Old     (rallyart)      Join Date: Nov 2006       01-14-2014, 7:12 AM Reply   
If you have to drill any holes in the stainless steel because they were missed or are in the wrong place you can add extra time because it is a serious pain to try to get through. Other than that it is a fast install. You can also do parts of it without finishing it and still have a functional boat.
Old     (john211)      Join Date: Aug 2008       01-14-2014, 3:16 PM Reply   
Your installation project will have a start ... and ... it will have an end. You may take longer or shorter than anyone, but why worry. You'll be on the water at ice out.

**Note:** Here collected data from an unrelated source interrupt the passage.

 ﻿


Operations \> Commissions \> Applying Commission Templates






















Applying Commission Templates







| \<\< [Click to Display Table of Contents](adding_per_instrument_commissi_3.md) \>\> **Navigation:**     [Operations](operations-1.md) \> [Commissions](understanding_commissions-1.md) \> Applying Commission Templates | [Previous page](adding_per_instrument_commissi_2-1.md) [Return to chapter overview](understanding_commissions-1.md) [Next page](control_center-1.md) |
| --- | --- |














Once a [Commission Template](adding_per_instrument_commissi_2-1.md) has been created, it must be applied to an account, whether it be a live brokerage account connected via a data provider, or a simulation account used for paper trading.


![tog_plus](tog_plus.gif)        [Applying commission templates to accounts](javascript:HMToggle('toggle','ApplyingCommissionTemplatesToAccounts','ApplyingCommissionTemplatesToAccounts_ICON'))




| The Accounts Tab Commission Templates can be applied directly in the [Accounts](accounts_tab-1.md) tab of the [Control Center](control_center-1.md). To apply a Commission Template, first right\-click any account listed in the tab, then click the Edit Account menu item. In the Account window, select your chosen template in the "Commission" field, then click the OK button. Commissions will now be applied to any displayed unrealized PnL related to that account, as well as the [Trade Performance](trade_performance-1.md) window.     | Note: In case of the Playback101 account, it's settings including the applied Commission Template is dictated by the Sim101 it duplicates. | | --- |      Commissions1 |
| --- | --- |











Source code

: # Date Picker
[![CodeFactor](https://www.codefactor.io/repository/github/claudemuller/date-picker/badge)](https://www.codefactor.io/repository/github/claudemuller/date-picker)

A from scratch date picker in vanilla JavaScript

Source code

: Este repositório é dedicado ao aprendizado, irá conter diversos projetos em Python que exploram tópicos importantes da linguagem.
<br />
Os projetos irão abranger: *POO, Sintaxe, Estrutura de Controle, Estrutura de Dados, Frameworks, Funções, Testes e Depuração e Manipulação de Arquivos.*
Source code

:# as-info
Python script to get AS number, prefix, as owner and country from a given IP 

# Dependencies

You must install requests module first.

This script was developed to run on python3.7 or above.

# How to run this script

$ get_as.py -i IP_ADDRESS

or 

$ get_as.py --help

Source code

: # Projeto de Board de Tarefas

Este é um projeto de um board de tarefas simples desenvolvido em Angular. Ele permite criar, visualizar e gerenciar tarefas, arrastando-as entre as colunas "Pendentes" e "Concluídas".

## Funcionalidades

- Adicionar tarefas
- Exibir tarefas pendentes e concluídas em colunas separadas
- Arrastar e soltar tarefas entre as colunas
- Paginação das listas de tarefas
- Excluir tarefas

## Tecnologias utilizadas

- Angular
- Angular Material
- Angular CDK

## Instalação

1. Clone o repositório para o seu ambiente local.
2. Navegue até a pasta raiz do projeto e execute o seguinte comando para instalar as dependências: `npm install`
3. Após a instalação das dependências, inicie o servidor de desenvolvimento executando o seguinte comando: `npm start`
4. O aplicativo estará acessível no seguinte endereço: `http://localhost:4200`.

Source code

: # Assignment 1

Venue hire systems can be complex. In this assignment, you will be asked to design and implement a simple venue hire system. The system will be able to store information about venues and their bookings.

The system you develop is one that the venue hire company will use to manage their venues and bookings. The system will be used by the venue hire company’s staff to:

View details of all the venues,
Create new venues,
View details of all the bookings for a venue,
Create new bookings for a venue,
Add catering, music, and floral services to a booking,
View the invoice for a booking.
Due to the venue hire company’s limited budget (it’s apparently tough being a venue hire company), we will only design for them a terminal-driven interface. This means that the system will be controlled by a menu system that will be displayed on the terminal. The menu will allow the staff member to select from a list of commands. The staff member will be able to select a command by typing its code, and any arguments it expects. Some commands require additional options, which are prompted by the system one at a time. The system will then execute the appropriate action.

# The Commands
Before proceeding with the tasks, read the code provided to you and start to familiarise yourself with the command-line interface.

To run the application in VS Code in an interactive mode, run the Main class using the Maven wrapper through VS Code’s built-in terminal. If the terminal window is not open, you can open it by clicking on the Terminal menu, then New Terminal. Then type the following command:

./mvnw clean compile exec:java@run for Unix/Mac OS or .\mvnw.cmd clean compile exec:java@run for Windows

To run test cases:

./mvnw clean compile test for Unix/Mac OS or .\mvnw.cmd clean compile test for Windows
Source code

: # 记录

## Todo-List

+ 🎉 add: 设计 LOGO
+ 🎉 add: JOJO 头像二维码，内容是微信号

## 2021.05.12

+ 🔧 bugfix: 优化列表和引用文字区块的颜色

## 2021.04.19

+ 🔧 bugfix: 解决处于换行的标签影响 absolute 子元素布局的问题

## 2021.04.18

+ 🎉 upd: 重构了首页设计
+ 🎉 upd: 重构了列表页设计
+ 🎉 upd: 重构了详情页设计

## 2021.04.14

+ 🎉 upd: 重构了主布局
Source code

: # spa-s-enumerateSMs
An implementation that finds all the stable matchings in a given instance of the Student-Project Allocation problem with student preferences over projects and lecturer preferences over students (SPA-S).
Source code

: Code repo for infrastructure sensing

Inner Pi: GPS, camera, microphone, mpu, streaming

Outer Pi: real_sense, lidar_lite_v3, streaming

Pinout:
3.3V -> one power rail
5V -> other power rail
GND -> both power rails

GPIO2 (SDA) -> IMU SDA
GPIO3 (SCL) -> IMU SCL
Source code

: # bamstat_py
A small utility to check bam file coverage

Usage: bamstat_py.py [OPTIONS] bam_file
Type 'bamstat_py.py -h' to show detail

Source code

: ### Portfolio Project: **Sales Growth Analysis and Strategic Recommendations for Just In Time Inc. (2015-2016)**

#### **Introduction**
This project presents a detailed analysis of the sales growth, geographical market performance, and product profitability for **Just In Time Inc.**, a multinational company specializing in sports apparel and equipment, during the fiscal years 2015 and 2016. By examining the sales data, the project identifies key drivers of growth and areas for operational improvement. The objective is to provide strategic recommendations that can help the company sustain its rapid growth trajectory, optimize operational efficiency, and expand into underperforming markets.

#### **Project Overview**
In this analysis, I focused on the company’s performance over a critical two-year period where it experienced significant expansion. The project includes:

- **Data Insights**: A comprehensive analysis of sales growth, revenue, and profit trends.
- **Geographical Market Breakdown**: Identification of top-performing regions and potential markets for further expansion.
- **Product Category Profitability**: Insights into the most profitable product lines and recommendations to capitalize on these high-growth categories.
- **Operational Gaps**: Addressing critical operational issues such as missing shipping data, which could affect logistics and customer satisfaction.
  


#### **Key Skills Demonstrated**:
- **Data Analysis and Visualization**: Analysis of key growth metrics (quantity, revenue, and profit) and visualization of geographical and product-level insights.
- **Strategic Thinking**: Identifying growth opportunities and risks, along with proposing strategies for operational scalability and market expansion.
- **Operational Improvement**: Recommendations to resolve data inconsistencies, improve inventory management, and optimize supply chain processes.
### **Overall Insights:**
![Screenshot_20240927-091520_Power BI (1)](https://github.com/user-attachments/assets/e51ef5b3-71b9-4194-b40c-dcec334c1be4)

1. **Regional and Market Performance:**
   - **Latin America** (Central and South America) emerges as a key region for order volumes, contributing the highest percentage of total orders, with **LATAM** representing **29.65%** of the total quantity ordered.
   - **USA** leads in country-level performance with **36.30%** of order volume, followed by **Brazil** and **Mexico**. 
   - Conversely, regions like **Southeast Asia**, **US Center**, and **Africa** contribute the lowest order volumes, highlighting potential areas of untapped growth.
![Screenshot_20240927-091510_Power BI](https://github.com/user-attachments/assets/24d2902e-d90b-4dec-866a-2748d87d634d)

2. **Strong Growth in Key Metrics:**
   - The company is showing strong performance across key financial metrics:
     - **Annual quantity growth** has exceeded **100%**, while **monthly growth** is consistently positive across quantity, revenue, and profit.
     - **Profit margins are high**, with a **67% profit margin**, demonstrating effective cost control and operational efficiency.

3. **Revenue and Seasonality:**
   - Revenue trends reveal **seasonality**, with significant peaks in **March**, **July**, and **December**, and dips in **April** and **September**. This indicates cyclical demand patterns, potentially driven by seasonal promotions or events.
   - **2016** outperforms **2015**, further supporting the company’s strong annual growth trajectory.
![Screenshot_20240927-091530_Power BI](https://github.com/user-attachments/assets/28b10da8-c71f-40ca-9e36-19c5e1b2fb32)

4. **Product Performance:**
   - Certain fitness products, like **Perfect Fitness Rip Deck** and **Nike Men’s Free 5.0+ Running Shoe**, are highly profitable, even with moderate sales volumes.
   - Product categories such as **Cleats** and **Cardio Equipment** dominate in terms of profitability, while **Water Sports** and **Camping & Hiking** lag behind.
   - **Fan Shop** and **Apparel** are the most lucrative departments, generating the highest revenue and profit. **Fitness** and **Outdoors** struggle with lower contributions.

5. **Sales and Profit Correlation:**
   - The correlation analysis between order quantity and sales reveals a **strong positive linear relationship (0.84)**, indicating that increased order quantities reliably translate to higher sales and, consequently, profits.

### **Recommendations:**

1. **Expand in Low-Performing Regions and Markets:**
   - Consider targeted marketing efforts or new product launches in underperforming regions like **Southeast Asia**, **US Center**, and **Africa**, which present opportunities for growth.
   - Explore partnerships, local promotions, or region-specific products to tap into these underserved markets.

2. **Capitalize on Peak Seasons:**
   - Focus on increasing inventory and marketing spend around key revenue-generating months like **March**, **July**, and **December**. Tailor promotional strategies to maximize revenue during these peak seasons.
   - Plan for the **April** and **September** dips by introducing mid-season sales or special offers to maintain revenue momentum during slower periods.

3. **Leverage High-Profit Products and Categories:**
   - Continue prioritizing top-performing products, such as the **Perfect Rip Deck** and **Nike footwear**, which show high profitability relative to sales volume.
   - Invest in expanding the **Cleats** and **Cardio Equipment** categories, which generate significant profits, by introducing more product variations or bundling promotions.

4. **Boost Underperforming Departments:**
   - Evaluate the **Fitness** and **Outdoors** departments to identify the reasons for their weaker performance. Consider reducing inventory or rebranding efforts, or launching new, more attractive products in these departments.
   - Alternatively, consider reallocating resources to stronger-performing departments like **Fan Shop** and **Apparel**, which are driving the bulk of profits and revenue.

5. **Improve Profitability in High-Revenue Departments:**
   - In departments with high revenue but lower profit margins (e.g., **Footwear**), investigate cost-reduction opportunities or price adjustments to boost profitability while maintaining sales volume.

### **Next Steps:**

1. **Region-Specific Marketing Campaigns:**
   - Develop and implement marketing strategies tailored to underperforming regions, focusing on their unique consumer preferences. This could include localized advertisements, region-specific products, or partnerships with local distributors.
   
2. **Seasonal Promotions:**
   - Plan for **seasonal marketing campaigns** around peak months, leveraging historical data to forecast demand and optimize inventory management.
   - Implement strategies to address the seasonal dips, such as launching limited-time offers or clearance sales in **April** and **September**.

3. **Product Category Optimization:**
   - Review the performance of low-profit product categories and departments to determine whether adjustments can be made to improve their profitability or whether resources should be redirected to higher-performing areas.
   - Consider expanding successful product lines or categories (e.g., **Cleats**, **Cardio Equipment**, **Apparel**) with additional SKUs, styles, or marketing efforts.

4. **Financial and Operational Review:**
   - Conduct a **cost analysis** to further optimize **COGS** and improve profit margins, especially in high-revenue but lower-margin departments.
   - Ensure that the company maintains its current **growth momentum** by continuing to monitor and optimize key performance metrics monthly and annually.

Take your time. Cutting and drilling stainless steel tube is not hard. When I bought my FAE, I was provided a step drill bit. It blasted through the thin wall tube (in fact, I thought it was a problem to prevent it from over-sizing the holes). Also, I ordered off McMaster-Carr brass or bronze sleeves to stiffen the walls of the square tube from compressing once the bolts were tightened. I got two benefits from that .. the first one was one I hoped for. And that is, the framework has remained tight over these ??? 5 or 6 years. There is not so much a squeak in any of the joints (~75 hours a year usage). Two, the stainless is the sacrificial anode in that galvanic set up. And still today it shines like silver.
Old     (bftskir)      Join Date: Jan 2004       01-14-2014, 6:26 PM Reply   
Check out the cdc link on that kare11 link. Basically setting a boat up for surfing creates the conditions to pull CO into the boat. Just reminds me of how teak surfing was a killer of children as well for the same reason.